BEM antes do início desta campanha municipal, a maioria dos petistas estava segura de que, uma vez recuperado do câncer, Luiz Inácio da Silva subiria nos palanques Brasil afora e, com seu “toque mágico”, transformaria qualquer um em prefeito municipal. Com essa pretensão, corroborada por astronômicos índices de popularidade, Luiz Inácio da Silva atribuiu-se o direito de impor suas vontades ao PT e aos aliados, incluindo-se aí tirar candidatos do bolso do colete e forjar alianças que superam os limites da decência, como a que resultou no aperto de mão entre o petista e o deputado federal, Paulo Salim Maluf (PP-SP), e na coligação PT-PMDB-PCdoB, em Belo Horizonte, que tem o candidato Patrus Ananias aliado ao notório deputado federal e ex-governador do Estado de Minas Gerais (1987-90), Newton Cardoso Mota (PMDB-MG), vulgo Newtão.



ENTRETANTO, diante dos tropeços do lullopetismo, até "Newtão" viu-se à vontade para criticar o partido do ex-presidente da República, em entrevista à reportagem do Jornal O GLOBO (publicada na edição do último dia 28): "O Lula e o PT perderam o discurso, não têm mais aquela coisa do apelo do partido novo, da ética, da moral. O PT está sendo um parceiro pesado para carregar".
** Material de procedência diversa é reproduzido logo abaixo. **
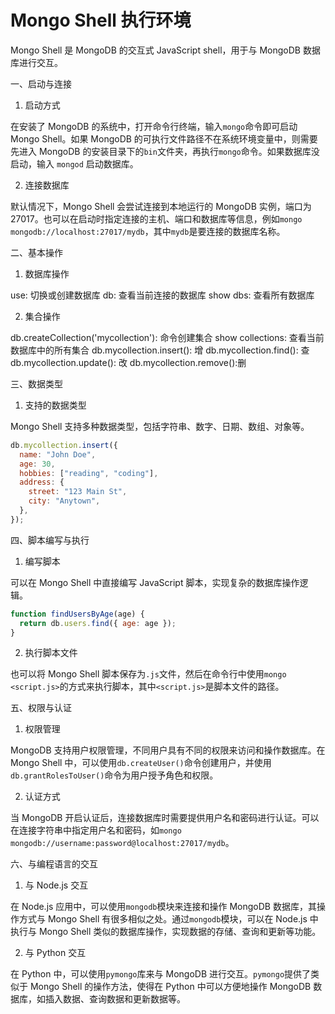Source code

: # Mongo Shell 执行环境

Mongo Shell 是 MongoDB 的交互式 JavaScript shell，用于与 MongoDB 数据库进行交互。

一、启动与连接

1. 启动方式

在安装了 MongoDB 的系统中，打开命令行终端，输入`mongo`命令即可启动 Mongo Shell。如果 MongoDB 的可执行文件路径不在系统环境变量中，则需要先进入 MongoDB 的安装目录下的`bin`文件夹，再执行`mongo`命令。如果数据库没启动，输入 `mongod` 启动数据库。

2. 连接数据库

默认情况下，Mongo Shell 会尝试连接到本地运行的 MongoDB 实例，端口为 27017。也可以在启动时指定连接的主机、端口和数据库等信息，例如`mongo mongodb://localhost:27017/mydb`，其中`mydb`是要连接的数据库名称。

二、基本操作

1. 数据库操作

use: 切换或创建数据库
db: 查看当前连接的数据库
show dbs: 查看所有数据库

2. 集合操作

db.createCollection('mycollection'): 命令创建集合
show collections: 查看当前数据库中的所有集合
db.mycollection.insert(): 增
db.mycollection.find(): 查
db.mycollection.update(): 改
db.mycollection.remove():删

三、数据类型

1. 支持的数据类型

Mongo Shell 支持多种数据类型，包括字符串、数字、日期、数组、对象等。

```javascript
db.mycollection.insert({
  name: "John Doe",
  age: 30,
  hobbies: ["reading", "coding"],
  address: {
    street: "123 Main St",
    city: "Anytown",
  },
});
```

四、脚本编写与执行

1. 编写脚本

可以在 Mongo Shell 中直接编写 JavaScript 脚本，实现复杂的数据库操作逻辑。

```javascript
function findUsersByAge(age) {
  return db.users.find({ age: age });
}
```

2. 执行脚本文件

也可以将 Mongo Shell 脚本保存为`.js`文件，然后在命令行中使用`mongo <script.js>`的方式来执行脚本，其中`<script.js>`是脚本文件的路径。

五、权限与认证

1. 权限管理

MongoDB 支持用户权限管理，不同用户具有不同的权限来访问和操作数据库。在 Mongo Shell 中，可以使用`db.createUser()`命令创建用户，并使用`db.grantRolesToUser()`命令为用户授予角色和权限。

2. 认证方式

当 MongoDB 开启认证后，连接数据库时需要提供用户名和密码进行认证。可以在连接字符串中指定用户名和密码，如`mongo mongodb://username:password@localhost:27017/mydb`。

六、与编程语言的交互

1. 与 Node.js 交互

在 Node.js 应用中，可以使用`mongodb`模块来连接和操作 MongoDB 数据库，其操作方式与 Mongo Shell 有很多相似之处。通过`mongodb`模块，可以在 Node.js 中执行与 Mongo Shell 类似的数据库操作，实现数据的存储、查询和更新等功能。

2. 与 Python 交互

在 Python 中，可以使用`pymongo`库来与 MongoDB 进行交互。`pymongo`提供了类似于 Mongo Shell 的操作方法，使得在 Python 中可以方便地操作 MongoDB 数据库，如插入数据、查询数据和更新数据等。
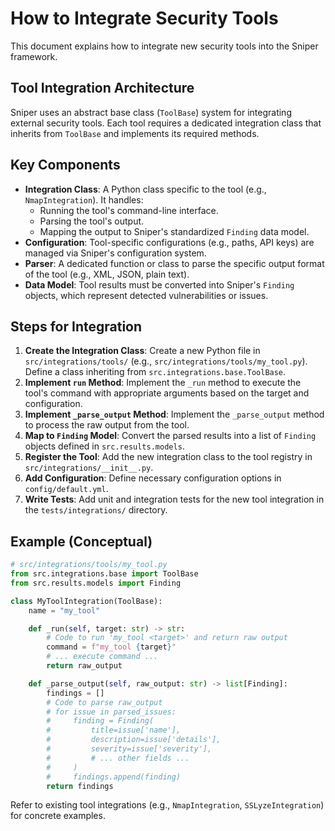 # How to Integrate Security Tools

This document explains how to integrate new security tools into the Sniper framework.

## Tool Integration Architecture

Sniper uses an abstract base class (`ToolBase`) system for integrating external security tools. Each tool requires a dedicated integration class that inherits from `ToolBase` and implements its required methods.

## Key Components

- **Integration Class**: A Python class specific to the tool (e.g., `NmapIntegration`). It handles:
    - Running the tool's command-line interface.
    - Parsing the tool's output.
    - Mapping the output to Sniper's standardized `Finding` data model.
- **Configuration**: Tool-specific configurations (e.g., paths, API keys) are managed via Sniper's configuration system.
- **Parser**: A dedicated function or class to parse the specific output format of the tool (e.g., XML, JSON, plain text).
- **Data Model**: Tool results must be converted into Sniper's `Finding` objects, which represent detected vulnerabilities or issues.

## Steps for Integration

1.  **Create the Integration Class**: Create a new Python file in `src/integrations/tools/` (e.g., `src/integrations/tools/my_tool.py`). Define a class inheriting from `src.integrations.base.ToolBase`.
2.  **Implement `run` Method**: Implement the `_run` method to execute the tool's command with appropriate arguments based on the target and configuration.
3.  **Implement `_parse_output` Method**: Implement the `_parse_output` method to process the raw output from the tool.
4.  **Map to `Finding` Model**: Convert the parsed results into a list of `Finding` objects defined in `src.results.models`.
5.  **Register the Tool**: Add the new integration class to the tool registry in `src/integrations/__init__.py`.
6.  **Add Configuration**: Define necessary configuration options in `config/default.yml`.
7.  **Write Tests**: Add unit and integration tests for the new tool integration in the `tests/integrations/` directory.

## Example (Conceptual)

```python
# src/integrations/tools/my_tool.py
from src.integrations.base import ToolBase
from src.results.models import Finding

class MyToolIntegration(ToolBase):
    name = "my_tool"

    def _run(self, target: str) -> str:
        # Code to run 'my_tool <target>' and return raw output
        command = f"my_tool {target}"
        # ... execute command ...
        return raw_output

    def _parse_output(self, raw_output: str) -> list[Finding]:
        findings = []
        # Code to parse raw_output
        # for issue in parsed_issues:
        #     finding = Finding(
        #         title=issue['name'],
        #         description=issue['details'],
        #         severity=issue['severity'],
        #         # ... other fields ...
        #     )
        #     findings.append(finding)
        return findings
```

Refer to existing tool integrations (e.g., `NmapIntegration`, `SSLyzeIntegration`) for concrete examples.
O CASO mais emblemático dos problemas do PT está em Recife (PE), onde o senador da República, Humberto Costa (PT-PE), começou essa campanha com cerca de 40% das intenções de voto e definhou até os 16%. Costa foi uma imposição do capo do lullopetismo, contrariando a intenção do parceiro e aliado governador do Estado de Pernambuco, Eduardo Campos (PSB-PE) - partido da base aliada da presidente da República (2011-14), Dilma Wana Rousseff (PT-RS), no Congresso Nacional. Como resposta, Campos lançou como candidato Geraldo Júlio (PSB-PE), que logo ganhou o apoio de um dos maiores desafetos de Luiz Inácio da Silva naquele Estado, o senador da República e ex-governador, Jarbas Vasconcelos (PMDB-PE), cujas desavenças com Campos foram superadas em nome do objetivo comum de derrotar o PT nos principais municípios pernambucanos.
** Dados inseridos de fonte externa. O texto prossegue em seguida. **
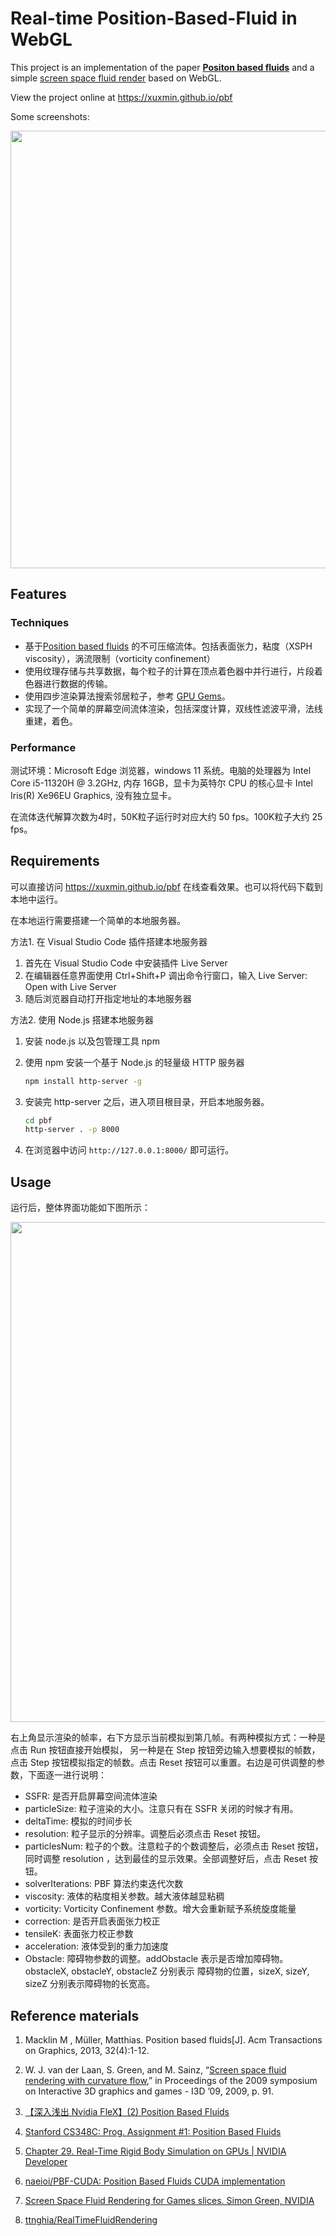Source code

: # Real-time Position-Based-Fluid in WebGL

This project is an implementation of the paper [**Positon based fluids**](https://dl.acm.org/doi/10.1145/2461912.2461984)  and a simple [screen space fluid render](http://citeseerx.ist.psu.edu/viewdoc/download?doi=10.1.1.443.6926&rep=rep1&type=pdf) based on WebGL.

View the project online at https://xuxmin.github.io/pbf

Some screenshots:

<img src="http://124.223.26.211:8080/images/2022/04/17/a6734bcbfcb3.png" width=700>

## Features

### Techniques

- 基于[Position based fluids](https://dl.acm.org/doi/10.1145/2461912.2461984) 的不可压缩流体。包括表面张力，粘度（XSPH viscosity），涡流限制（vorticity confinement）
- 使用纹理存储与共享数据，每个粒子的计算在顶点着色器中并行进行，片段着色器进行数据的传输。
- 使用四步渲染算法搜索邻居粒子，参考 [GPU Gems](https://developer.nvidia.com/gpugems/gpugems3/part-v-physics-simulation/chapter-29-real-time-rigid-body-simulation-gpus)。
- 实现了一个简单的屏幕空间流体渲染，包括深度计算，双线性滤波平滑，法线重建，着色。

### Performance

测试环境：Microsoft Edge 浏览器，windows 11 系统。电脑的处理器为 Intel Core i5-11320H @ 3.2GHz, 内存 16GB，显卡为英特尔 CPU 的核心显卡 Intel Iris(R) Xe96EU Graphics, 没有独立显卡。

在流体迭代解算次数为4时，50K粒子运行时对应大约 50 fps。100K粒子大约 25 fps。

## Requirements

可以直接访问 https://xuxmin.github.io/pbf 在线查看效果。也可以将代码下载到本地中运行。

在本地运行需要搭建一个简单的本地服务器。

方法1. 在 Visual Studio Code 插件搭建本地服务器

1. 首先在 Visual Studio Code 中安装插件 Live Server
2. 在编辑器任意界面使用 Ctrl+Shift+P 调出命令行窗口，输入 Live Server: Open with Live Server
3. 随后浏览器自动打开指定地址的本地服务器

方法2. 使用 Node.js 搭建本地服务器

1. 安装 node.js 以及包管理工具 npm

2. 使用 npm 安装一个基于 Node.js 的轻量级 HTTP 服务器

   ```bash
   npm install http-server -g
   ```

3. 安装完 http-server 之后，进入项目根目录，开启本地服务器。

   ```bash
   cd pbf
   http-server . -p 8000
   ```

4. 在浏览器中访问 `http://127.0.0.1:8000/` 即可运行。

## Usage

运行后，整体界面功能如下图所示：

<img src="http://124.223.26.211:8080/images/2022/04/17/4095662b8060.png" width=800>

右上角显示渲染的帧率，右下方显示当前模拟到第几帧。有两种模拟方式：一种是点击 Run 按钮直接开始模拟， 另一种是在 Step 按钮旁边输入想要模拟的帧数，点击 Step 按钮模拟指定的帧数。点击 Reset 按钮可以重置。右边是可供调整的参数，下面逐一进行说明：

- SSFR: 是否开启屏幕空间流体渲染
- particleSize: 粒子渲染的大小。注意只有在 SSFR 关闭的时候才有用。
- deltaTime: 模拟的时间步长
- resolution: 粒子显示的分辨率。调整后必须点击 Reset 按钮。
- particlesNum: 粒子的个数。注意粒子的个数调整后，必须点击 Reset 按钮，同时调整 resolution ，达到最佳的显示效果。全部调整好后，点击 Reset 按钮。
- solverIterations: PBF 算法约束迭代次数
- viscosity: 液体的粘度相关参数。越大液体越显粘稠
- vorticity: Vorticity Confinement 参数。增大会重新赋予系统旋度能量
- correction: 是否开启表面张力校正
- tensileK: 表面张力校正参数
- acceleration: 液体受到的重力加速度
- Obstacle: 障碍物参数的调整。addObstacle 表示是否增加障碍物。obstacleX, obstacleY, obstacleZ 分别表示 障碍物的位置，sizeX, sizeY, sizeZ 分别表示障碍物的长宽高。

## Reference materials

1. Macklin M , Müller, Matthias. Position based fluids[J]. Acm Transactions on Graphics, 2013, 32(4):1-12.
2. W. J. van der Laan, S. Green, and M. Sainz, “[Screen space fluid rendering with curvature flow](https://link.zhihu.com/?target=http%3A//citeseerx.ist.psu.edu/viewdoc/download%3Fdoi%3D10.1.1.443.6926%26rep%3Drep1%26type%3Dpdf),” in Proceedings of the 2009 symposium on Interactive 3D graphics and games - I3D ’09, 2009, p. 91.
3. [【深入浅出 Nvidia FleX】(2) Position Based Fluids](https://zhuanlan.zhihu.com/p/49536480)
4. [Stanford CS348C: Prog. Assignment #1: Position Based Fluids](http://graphics.stanford.edu/courses/cs348c/PA1_PBF2016/index.html)
5. [Chapter 29. Real-Time Rigid Body Simulation on GPUs | NVIDIA Developer](https://developer.nvidia.com/gpugems/gpugems3/part-v-physics-simulation/chapter-29-real-time-rigid-body-simulation-gpus)
6. [naeioi/PBF-CUDA: Position Based Fluids CUDA implementation](https://github.com/naeioi/PBF-CUDA)
7. [Screen Space Fluid  Rendering for Games slices. Simon Green, NVIDIA](https://developer.download.nvidia.com/presentations/2010/gdc/Direct3D_Effects.pdf)

7. [ttnghia/RealTimeFluidRendering](https://github.com/ttnghia/RealTimeFluidRendering)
EM carta aberta contra Costa, petistas pernambucanos criticaram a "política do personalismo" e advertiram: "O PT apequena-se perante a sociedade, utilizando práticas que sempre condenou e das quais foi vítima".



E TAL turbulência não se limita a Região do Nordeste. Há também derrota à vista aqui em Belo Horizonte (MG), onde, segundo aliados peemedebistas, o ex-prefeito municipal, Patrus Ananias - candidato indicado por Rousseff e chancelado por Luiz Inácio da Silva - está abandonado e há petistas trabalhando "por debaixo dos panos" em favor da candidatura à reeleição do prefeito municipal Marcio Lacerda (PSB-MG), de olho nas eleições de 2014 para a sucessão do governador do Estado de Minas Gerais, Antonio Augusto Juno Anastásia (PSDB-MG), e quem é aliado incondicional de Lacerda desde sua campanha vitoriosa na eleição municipal de 2008.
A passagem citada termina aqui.